The great writer and moralist George Orwell began his literary career as a disciple of G. K. Chesterton. Even after Orwell explicitly diverged from some of Chesterton’s views in the 1930s, under the influence of socialist ideas and hopes, Chesterton’s assumptions and political and ethical conceptions continued to shape him.
Orwell’s biographers provide intriguing evidence. Bernard Crick tells us that Orwell’s first published essay appeared in Chesterton’s renegade “Distributist” magazine G.K.’s Weekly on December 29, 1928, and that later Orwell was recorded as saying that “what England needed was to follow the kind of policies in Chesterton’s G.K.’s Weekly”—that is, anti-imperialist, “Little England” policies. Gordon Bowker writes that as a teenager, Orwell gave someone Chesterton’s novel Manalive. He adds that Orwell loved Chesterton’s “Father Brown” detective stories. Robert Colls tells us that although Orwell's friends, such as Malcolm Muggeridge, accepted Orwell’s own characterization of himself from the ’30s on as some kind of socialist, this characterization was in several ways anomalous—not only because of his Tory upbringing, private education at Eton, and accent, but also because of his traditionalist sensibility and “the way in which he took his bearings from a natural and moral universe.” This is a precise and pregnant comment.

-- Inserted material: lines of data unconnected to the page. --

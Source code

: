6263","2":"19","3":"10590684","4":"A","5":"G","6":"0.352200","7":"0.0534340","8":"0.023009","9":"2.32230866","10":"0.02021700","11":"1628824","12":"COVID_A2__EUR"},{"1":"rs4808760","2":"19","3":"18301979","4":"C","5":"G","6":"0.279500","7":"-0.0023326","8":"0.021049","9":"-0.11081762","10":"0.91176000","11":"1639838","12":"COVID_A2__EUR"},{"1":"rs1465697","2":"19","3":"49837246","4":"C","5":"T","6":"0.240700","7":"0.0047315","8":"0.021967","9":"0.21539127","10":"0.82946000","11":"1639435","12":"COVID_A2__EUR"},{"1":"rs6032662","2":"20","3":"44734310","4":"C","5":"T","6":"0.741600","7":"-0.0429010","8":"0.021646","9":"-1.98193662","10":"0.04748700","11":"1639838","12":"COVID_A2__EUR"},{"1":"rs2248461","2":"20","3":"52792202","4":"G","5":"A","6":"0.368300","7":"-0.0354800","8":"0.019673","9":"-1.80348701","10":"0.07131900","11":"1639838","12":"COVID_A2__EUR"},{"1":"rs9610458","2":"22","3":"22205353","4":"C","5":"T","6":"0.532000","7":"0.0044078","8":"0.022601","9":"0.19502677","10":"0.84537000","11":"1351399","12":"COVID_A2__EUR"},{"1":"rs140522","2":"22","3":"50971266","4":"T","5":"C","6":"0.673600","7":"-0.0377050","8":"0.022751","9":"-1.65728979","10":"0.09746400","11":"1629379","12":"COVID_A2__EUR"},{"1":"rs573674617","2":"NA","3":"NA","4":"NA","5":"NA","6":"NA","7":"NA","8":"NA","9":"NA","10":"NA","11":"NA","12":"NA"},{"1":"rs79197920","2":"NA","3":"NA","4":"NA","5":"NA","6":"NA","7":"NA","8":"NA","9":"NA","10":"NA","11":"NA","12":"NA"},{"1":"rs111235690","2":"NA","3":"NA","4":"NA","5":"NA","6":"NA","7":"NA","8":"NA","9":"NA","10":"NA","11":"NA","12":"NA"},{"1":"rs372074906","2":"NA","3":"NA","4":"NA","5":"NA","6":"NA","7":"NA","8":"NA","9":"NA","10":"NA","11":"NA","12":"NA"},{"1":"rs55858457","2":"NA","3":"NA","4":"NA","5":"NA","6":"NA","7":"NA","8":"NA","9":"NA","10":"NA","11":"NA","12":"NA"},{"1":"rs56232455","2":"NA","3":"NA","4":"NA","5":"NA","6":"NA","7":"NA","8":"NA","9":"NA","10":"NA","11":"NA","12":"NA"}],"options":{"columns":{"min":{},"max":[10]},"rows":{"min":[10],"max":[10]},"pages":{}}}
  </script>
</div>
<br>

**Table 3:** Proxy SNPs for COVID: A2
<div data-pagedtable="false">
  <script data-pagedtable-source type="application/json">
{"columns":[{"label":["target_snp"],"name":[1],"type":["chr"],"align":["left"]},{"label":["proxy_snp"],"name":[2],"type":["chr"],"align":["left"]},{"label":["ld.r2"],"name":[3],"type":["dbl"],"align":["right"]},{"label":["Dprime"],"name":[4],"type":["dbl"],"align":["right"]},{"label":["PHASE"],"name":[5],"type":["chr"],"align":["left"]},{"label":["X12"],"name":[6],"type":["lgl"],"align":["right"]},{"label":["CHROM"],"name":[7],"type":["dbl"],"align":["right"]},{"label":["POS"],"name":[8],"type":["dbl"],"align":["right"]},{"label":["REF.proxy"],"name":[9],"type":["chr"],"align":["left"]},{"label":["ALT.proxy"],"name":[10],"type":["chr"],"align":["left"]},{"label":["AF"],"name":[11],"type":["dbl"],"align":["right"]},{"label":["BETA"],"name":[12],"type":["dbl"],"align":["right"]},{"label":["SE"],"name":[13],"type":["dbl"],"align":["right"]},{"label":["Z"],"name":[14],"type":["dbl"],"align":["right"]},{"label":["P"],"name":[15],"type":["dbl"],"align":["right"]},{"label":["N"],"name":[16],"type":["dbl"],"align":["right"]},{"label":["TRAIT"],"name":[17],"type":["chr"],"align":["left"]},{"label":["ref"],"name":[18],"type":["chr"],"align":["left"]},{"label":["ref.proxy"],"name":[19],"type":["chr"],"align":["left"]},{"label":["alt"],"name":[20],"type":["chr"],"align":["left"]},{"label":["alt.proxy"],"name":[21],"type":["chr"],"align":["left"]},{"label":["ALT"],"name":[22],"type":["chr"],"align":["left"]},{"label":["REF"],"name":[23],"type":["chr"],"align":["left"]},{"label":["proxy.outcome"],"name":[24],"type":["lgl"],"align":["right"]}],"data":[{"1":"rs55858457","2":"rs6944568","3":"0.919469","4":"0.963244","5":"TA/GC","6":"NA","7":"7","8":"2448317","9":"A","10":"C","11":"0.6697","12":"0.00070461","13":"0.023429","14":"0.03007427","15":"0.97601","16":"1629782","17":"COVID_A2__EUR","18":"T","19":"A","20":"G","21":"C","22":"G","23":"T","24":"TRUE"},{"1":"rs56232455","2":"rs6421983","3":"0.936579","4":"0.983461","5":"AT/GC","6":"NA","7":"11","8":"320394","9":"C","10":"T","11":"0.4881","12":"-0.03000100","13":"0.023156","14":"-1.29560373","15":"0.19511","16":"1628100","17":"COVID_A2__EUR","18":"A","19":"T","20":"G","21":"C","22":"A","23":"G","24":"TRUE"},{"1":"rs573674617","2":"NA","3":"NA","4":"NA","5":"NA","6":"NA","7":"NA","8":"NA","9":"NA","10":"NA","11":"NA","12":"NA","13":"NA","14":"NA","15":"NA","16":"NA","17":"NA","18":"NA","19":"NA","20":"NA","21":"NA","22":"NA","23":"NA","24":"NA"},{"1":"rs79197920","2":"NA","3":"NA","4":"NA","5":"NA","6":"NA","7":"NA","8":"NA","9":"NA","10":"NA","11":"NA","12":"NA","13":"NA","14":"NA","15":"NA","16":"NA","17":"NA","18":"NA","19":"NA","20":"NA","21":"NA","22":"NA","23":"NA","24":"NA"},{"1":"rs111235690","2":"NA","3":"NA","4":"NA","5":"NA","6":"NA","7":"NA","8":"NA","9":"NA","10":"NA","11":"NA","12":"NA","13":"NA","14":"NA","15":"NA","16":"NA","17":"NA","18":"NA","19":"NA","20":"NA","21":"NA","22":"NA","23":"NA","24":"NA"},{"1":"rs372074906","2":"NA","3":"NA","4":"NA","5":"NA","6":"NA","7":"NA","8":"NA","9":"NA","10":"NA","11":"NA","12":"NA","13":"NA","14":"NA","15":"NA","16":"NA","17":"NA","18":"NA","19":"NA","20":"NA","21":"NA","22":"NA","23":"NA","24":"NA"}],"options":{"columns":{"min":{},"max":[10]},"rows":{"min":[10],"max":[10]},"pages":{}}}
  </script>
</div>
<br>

Orwell has come to have a unique authority among English-language readers, mainly due to the great anti-totalitarian novels Animal Farm and 1984. But these works were also important in communist-dominated Eastern Europe from their publication until the fall of the Soviet communist empire in the early 1990s. In The Captive Mind, the great Polish dissident writer Czesław Miłosz tells us how 1984 circulated surreptitiously in Poland and Eastern Europe (including a Ukrainian translation), and how its readers were “amazed that a writer who never lived in Russia should have so keen a perception of its life.” One hopes that Orwell’s anti-totalitarian novels have also found readers in China and North Korea.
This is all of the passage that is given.